Design a Video Streaming Service (YouTube / Netflix)
Encoding ladders, adaptive bitrate, CDN economics, and the difference between live and VOD. Petabyte-scale storage meets millisecond-scale playback.
The problem
Design a service that lets users upload video, stores it durably, transcodes it into multiple qualities, and streams it to viewers globally with sub-second startup and adaptive quality. Variants: VOD (video on demand, like YouTube/Netflix), live streaming (Twitch/YouTube Live), or both.
Video is one of the highest-bandwidth, highest-cost design questions. The interesting decisions are: how to transcode efficiently, how the encoding ladder is structured, how the CDN absorbs petabit-scale traffic, and the operational cost of every choice.
Clarifying questions
Asking these before diving into a solution is the difference between a "hire" and a "no signal" rating. Pick the questions whose answers would change your design.
- →Are we designing VOD, live, or both? They share storage but diverge sharply on the playback path.
- →What's the upload volume - hours of video per day?

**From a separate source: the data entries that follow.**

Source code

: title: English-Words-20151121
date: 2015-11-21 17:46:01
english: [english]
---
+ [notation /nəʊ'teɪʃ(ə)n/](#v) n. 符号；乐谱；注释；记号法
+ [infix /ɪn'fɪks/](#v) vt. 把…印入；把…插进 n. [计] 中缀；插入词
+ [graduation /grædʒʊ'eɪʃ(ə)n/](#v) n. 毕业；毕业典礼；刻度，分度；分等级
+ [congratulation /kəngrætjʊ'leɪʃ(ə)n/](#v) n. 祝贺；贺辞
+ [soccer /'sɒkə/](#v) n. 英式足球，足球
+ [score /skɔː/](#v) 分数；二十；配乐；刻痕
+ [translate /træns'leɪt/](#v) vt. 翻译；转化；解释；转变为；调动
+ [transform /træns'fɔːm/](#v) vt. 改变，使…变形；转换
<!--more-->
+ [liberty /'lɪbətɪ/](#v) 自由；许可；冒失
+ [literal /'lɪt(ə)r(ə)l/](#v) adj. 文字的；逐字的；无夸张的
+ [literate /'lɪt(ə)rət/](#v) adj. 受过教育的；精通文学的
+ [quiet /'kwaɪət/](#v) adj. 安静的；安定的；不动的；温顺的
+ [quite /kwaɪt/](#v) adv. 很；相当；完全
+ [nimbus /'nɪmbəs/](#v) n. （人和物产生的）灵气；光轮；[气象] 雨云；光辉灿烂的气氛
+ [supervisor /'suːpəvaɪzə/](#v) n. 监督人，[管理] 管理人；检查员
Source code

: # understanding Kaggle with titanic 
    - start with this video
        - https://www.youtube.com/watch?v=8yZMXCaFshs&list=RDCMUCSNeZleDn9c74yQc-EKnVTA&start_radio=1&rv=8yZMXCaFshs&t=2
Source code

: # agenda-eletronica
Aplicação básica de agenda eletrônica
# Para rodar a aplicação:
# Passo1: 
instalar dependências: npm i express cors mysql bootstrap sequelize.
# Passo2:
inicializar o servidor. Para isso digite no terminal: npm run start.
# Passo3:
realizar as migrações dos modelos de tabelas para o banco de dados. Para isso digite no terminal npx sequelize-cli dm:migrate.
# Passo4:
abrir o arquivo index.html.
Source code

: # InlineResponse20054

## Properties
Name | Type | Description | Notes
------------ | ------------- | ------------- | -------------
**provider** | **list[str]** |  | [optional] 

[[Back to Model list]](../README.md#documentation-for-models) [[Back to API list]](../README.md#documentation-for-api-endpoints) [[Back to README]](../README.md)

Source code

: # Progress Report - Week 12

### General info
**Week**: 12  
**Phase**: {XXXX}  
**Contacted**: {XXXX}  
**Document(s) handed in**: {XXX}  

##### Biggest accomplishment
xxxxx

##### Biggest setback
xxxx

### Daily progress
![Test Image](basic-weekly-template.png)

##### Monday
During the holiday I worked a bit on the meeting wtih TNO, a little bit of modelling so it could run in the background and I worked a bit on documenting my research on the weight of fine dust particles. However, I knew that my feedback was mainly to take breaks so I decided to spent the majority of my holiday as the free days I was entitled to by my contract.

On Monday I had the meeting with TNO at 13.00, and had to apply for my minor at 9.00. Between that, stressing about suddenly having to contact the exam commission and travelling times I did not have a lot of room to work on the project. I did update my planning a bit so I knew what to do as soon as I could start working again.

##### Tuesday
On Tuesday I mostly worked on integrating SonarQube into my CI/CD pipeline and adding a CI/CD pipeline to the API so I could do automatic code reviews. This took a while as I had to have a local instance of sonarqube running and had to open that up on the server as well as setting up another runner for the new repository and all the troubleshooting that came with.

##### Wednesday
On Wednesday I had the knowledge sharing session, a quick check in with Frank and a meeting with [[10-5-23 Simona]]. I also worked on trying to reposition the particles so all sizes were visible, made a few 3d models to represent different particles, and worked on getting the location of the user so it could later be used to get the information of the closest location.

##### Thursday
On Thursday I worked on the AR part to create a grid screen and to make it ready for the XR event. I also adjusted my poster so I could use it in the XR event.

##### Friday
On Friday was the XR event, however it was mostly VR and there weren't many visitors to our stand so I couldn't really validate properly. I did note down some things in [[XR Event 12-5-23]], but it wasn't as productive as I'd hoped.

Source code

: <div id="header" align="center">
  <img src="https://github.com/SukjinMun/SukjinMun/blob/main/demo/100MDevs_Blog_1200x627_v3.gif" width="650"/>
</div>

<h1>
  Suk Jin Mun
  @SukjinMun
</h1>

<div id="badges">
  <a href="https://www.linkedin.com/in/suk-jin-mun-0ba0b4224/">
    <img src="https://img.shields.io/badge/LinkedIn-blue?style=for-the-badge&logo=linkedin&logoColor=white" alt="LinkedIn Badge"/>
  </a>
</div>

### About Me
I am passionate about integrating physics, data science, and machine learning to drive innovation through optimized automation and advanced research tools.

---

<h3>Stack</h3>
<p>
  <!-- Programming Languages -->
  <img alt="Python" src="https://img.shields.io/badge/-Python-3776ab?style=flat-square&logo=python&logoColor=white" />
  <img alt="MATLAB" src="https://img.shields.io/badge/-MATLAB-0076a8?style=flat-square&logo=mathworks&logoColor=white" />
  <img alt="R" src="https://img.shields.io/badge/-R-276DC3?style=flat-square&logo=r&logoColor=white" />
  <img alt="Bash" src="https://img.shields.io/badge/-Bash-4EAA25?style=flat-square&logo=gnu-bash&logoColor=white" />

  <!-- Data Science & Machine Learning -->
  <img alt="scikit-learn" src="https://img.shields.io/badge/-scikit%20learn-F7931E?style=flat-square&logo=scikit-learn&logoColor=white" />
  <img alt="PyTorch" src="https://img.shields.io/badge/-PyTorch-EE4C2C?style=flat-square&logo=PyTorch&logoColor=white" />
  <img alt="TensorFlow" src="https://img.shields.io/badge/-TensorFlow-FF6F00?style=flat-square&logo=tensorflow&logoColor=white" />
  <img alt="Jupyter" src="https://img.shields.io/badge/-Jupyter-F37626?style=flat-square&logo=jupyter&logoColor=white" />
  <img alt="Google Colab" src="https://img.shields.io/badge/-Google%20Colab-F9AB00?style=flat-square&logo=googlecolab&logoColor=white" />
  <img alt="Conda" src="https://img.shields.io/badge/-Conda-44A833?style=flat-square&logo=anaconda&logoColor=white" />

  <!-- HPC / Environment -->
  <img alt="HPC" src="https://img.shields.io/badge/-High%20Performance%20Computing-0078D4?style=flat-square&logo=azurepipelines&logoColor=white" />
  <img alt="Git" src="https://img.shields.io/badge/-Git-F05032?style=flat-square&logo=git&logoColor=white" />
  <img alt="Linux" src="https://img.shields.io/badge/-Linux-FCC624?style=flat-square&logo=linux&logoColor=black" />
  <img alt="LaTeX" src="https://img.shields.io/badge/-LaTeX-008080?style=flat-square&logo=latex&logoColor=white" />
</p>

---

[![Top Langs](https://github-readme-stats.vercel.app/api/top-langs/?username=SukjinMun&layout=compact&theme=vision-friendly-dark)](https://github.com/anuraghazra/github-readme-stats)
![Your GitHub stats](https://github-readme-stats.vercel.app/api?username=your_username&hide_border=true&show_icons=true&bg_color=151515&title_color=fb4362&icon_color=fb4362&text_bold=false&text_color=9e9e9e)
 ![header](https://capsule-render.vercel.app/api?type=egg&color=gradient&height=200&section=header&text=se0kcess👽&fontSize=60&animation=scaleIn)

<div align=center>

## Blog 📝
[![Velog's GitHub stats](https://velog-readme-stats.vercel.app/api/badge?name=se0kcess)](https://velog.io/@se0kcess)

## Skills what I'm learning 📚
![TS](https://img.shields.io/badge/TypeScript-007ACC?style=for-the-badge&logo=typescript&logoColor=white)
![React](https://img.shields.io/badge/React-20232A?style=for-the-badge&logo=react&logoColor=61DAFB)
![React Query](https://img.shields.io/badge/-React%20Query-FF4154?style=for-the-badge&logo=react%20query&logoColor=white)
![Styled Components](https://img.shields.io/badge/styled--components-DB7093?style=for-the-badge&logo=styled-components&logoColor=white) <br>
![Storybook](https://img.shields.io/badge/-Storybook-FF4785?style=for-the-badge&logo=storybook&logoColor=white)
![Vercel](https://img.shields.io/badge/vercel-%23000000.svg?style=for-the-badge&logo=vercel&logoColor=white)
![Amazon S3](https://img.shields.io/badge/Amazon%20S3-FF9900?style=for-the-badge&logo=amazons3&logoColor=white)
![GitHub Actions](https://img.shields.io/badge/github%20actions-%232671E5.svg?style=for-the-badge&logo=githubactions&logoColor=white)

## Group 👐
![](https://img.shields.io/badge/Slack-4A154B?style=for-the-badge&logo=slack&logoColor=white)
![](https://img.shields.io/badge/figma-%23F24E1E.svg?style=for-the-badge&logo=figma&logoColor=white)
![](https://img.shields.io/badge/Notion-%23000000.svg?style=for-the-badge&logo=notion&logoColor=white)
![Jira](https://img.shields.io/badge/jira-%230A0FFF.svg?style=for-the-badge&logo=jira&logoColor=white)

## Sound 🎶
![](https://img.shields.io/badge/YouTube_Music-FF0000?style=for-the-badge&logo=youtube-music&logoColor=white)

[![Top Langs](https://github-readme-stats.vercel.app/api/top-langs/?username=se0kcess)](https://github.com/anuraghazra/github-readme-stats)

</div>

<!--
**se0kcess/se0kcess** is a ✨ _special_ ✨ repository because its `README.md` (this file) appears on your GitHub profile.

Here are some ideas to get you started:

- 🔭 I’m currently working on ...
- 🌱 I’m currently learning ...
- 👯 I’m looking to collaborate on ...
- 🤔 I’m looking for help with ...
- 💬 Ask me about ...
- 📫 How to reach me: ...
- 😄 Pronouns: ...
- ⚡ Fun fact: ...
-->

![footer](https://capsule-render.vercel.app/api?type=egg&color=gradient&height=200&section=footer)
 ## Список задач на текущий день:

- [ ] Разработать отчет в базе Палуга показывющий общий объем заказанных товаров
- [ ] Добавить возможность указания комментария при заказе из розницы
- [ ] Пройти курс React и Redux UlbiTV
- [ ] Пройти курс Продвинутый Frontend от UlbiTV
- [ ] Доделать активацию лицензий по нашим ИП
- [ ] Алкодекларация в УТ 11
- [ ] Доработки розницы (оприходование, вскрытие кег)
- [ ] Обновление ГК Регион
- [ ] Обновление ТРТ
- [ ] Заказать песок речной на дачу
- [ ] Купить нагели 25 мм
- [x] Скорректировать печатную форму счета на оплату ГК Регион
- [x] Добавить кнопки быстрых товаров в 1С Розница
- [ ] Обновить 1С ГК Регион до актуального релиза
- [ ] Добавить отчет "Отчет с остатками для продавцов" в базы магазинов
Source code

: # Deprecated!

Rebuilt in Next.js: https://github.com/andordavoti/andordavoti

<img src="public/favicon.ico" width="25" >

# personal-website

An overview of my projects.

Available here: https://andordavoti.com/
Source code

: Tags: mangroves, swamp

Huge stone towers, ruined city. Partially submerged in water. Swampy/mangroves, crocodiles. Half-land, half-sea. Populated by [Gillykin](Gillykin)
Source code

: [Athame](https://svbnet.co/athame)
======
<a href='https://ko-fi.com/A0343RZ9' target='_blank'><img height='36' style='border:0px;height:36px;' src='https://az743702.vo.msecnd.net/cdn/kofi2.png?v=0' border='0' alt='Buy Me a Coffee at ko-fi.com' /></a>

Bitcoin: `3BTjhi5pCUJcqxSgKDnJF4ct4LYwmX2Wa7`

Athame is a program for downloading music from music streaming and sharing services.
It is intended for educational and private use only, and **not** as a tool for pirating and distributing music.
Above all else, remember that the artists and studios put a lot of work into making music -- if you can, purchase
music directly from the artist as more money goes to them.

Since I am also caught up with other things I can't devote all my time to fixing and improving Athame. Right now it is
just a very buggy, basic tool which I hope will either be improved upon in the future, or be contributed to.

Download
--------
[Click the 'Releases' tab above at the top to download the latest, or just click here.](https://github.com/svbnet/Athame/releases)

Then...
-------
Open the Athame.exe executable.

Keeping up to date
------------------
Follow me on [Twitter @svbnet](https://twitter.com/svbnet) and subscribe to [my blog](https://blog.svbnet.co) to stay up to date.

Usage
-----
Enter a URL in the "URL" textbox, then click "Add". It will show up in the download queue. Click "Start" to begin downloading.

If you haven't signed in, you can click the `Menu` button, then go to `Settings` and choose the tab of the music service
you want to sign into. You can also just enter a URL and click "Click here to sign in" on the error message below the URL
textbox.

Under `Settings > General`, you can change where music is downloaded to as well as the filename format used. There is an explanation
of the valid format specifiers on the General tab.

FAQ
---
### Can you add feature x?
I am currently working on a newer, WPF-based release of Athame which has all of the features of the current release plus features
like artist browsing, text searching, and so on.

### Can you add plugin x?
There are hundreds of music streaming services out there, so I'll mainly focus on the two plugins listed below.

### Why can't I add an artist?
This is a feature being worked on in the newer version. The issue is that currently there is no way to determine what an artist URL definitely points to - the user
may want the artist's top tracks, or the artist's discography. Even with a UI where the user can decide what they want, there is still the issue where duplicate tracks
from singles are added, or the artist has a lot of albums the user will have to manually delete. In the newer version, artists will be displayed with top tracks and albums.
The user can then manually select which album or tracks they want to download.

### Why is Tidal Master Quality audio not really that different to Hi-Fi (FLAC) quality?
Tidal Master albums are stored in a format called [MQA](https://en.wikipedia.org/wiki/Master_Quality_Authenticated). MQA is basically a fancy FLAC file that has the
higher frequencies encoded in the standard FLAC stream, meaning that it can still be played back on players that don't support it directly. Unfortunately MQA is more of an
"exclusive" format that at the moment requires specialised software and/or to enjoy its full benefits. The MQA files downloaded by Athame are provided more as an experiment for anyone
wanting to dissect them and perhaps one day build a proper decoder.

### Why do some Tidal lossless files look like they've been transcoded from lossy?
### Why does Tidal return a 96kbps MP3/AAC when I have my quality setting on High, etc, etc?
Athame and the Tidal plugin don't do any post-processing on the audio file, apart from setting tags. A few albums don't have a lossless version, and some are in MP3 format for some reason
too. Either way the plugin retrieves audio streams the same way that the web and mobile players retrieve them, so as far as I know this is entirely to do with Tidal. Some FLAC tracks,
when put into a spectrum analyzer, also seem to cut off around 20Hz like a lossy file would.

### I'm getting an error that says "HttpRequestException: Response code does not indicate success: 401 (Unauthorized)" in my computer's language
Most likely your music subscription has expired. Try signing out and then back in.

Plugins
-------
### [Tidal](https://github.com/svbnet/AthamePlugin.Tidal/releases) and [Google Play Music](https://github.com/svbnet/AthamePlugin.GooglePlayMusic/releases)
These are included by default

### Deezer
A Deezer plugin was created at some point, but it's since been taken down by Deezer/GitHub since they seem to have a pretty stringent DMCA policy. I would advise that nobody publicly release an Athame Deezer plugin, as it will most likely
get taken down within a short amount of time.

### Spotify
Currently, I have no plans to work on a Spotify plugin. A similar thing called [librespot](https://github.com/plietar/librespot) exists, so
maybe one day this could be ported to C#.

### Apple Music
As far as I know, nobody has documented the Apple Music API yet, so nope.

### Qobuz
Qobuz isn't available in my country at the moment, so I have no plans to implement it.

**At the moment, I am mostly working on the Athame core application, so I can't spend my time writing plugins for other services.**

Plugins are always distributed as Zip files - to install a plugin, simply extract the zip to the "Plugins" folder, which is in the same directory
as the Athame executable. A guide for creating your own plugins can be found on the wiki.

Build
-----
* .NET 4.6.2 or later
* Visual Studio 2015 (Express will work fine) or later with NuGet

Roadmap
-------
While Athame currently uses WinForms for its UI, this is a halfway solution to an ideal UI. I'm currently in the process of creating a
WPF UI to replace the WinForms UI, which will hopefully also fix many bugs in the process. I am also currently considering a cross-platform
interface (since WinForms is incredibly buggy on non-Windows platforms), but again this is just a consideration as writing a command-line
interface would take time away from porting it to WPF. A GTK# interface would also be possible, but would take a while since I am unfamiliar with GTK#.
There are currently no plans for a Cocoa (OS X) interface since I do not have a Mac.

Average video length?
- →How many concurrent viewers at peak - 1M? 100M? The CDN strategy depends sharply.
- →What qualities do we serve - SD, HD, 4K? Mobile-only?
- →Are we serving global users (CDN strategy is critical) or single-region?
- →What's the latency budget for live - 30 seconds is acceptable, sub-second (low-latency live) is much harder?
- →Do we need DRM, watermarking, geo-blocking?
- →Monetization model - ads (which inject mid-stream), subscription, free?
Requirements
Functional requirements
- ·Upload video file or live stream
- ·Transcode into multiple qualities (encoding ladder)
- ·Generate streaming manifest (HLS or DASH)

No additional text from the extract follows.